A separation, in contrast to a divorce, is not a permanent end to a marriage, though it is often a big step toward one. There is a chance that the marriage can be fixed, and sometimes a separation is used to try and save a marriage. The main idea behind a separation is for a marriage couple to spend time away from each other usually though living in different locations.
Trial Separation: A trial separation is one where a couple lives in different locations to see if a divorce is the right option to take. This is many times seen when a married couple uses the phase “See other people”. Rather a trial separation will allow the spouses to see other people is completely dependant on what the spouses decide, and care should be taken with it. Otherwise, being a trial separation is under no legal regulation, a spouse dating during one can be seen as being unfaithful. Depending on how the trial separation goes, the couple may make it permanent or decide to reconcile their differences to make the marriage work.
Permanent Separation: After a divorce is filed but before it is finalized, the two spouses can be considered to be in a permanent separation, which is best described as a place holder to a divorce. The two spouses live completely separate from each other. Any property bought by either side is considering their own property and not shared by the two spouses. Other things like child support and custody may be issued between the two parents.
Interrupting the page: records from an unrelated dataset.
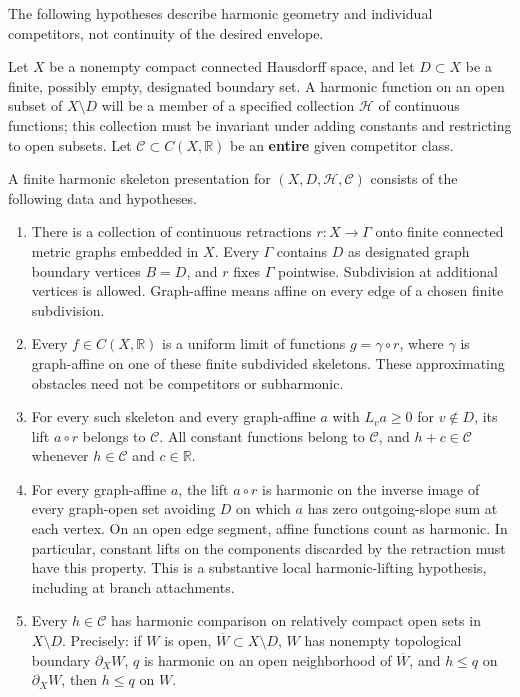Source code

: \documentclass[
  11pt,
]{article}
\begin{document}
The following hypotheses describe harmonic geometry and individual
competitors, not continuity of the desired envelope.

Let \(X\) be a nonempty compact connected Hausdorff space, and let
\(D\subset X\) be a finite, possibly empty, designated boundary set. A
harmonic function on an open subset of \(X\setminus D\) will be a member
of a specified collection \(\mathcal H\) of continuous functions; this
collection must be invariant under adding constants and restricting to
open subsets. Let \(\mathcal C\subset C(X,\mathbb R)\) be an
\textbf{entire} given competitor class.

A finite harmonic skeleton presentation for
\((X,D,\mathcal H,\mathcal C)\) consists of the following data and
hypotheses.

\begin{enumerate}
\def\labelenumi{\arabic{enumi}.}
\item
  There is a collection of continuous retractions \(r:X\to\Gamma\) onto
  finite connected metric graphs embedded in \(X\). Every \(\Gamma\)
  contains \(D\) as designated graph boundary vertices \(B=D\), and
  \(r\) fixes \(\Gamma\) pointwise. Subdivision at additional vertices
  is allowed. Graph-affine means affine on every edge of a chosen finite
  subdivision.
\item
  Every \(f\in C(X,\mathbb R)\) is a uniform limit of functions
  \(g=\gamma\circ r\), where \(\gamma\) is graph-affine on one of these
  finite subdivided skeletons. These approximating obstacles need not be
  competitors or subharmonic.
\item
  For every such skeleton and every graph-affine \(a\) with
  \(L_va\geq0\) for \(v\notin D\), its lift \(a\circ r\) belongs to
  \(\mathcal C\). All constant functions belong to \(\mathcal C\), and
  \(h+c\in\mathcal C\) whenever \(h\in\mathcal C\) and
  \(c\in\mathbb R\).
\item
  For every graph-affine \(a\), the lift \(a\circ r\) is harmonic on the
  inverse image of every graph-open set avoiding \(D\) on which \(a\)
  has zero outgoing-slope sum at each vertex. On an open edge segment,
  affine functions count as harmonic. In particular, constant lifts on
  the components discarded by the retraction must have this property.
  This is a substantive local harmonic-lifting hypothesis, including at
  branch attachments.
\item
  Every \(h\in\mathcal C\) has harmonic comparison on relatively compact
  open sets in \(X\setminus D\). Precisely: if \(W\) is open,
  \(\overline W\subset X\setminus D\), \(W\) has nonempty topological
  boundary \(\partial_XW\), \(q\) is harmonic on an open neighborhood of
  \(\overline W\), and \(h\leq q\) on \(\partial_XW\), then \(h\leq q\)
  on \(W\).
\end{enumerate}
\end{document}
Legal Separation: (Florida, along with some other states, does not recognize legal separation. In the state of Florida, you are either considered married or not married.) A legal separation is where you’re not legally together, but not legally apart. Everything you buy belongs to you alone and is not shared between spouses. Property is split apart, custody and support payments are decided, yet you are not free to see other people, and legally are still seen as being together.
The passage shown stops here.